■ DATA PROVIDED ■
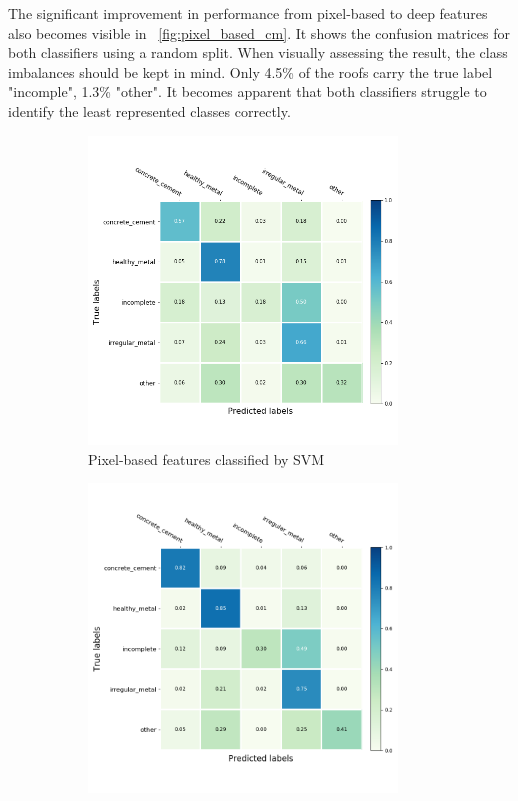 \documentclass[11pt]{article}
\begin{document}
	The significant improvement in performance from pixel-based to deep features also becomes visible in ~\ref{fig:pixel_based_cm}. It shows the confusion matrices for both classifiers using a random split. When visually assessing the result, the class imbalances should be kept in mind. Only 4.5\% of the roofs carry the true label "incomple", 1.3\% "other". It becomes apparent that both classifiers struggle to identify the least represented classes correctly.
	
	\begin{figure}
		\begin{subfigure}[t]{.5\textwidth}
			\centering
			\includegraphics[width=0.9\textwidth]{figures/results/pixel_based_cm.png}
			\caption{Pixel-based features classified by SVM}
		\end{subfigure}
		\begin{subfigure}[t]{.5\textwidth}
			\centering
			\includegraphics[width=0.9\textwidth]{figures/results/nn_based_cm.png}

\end{subfigure}
\end{figure}
\end{document}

■ EXERCISE AIM ■
Produce a verbatim copy of the lines from the one holding "features classified by" to the final line of the data, and nothing more.

■ SOLUTION ■
			\caption{Pixel-based features classified by SVM}
		\end{subfigure}
		\begin{subfigure}[t]{.5\textwidth}
			\centering
			\includegraphics[width=0.9\textwidth]{figures/results/nn_based_cm.png}

\end{subfigure}
\end{figure}
\end{document}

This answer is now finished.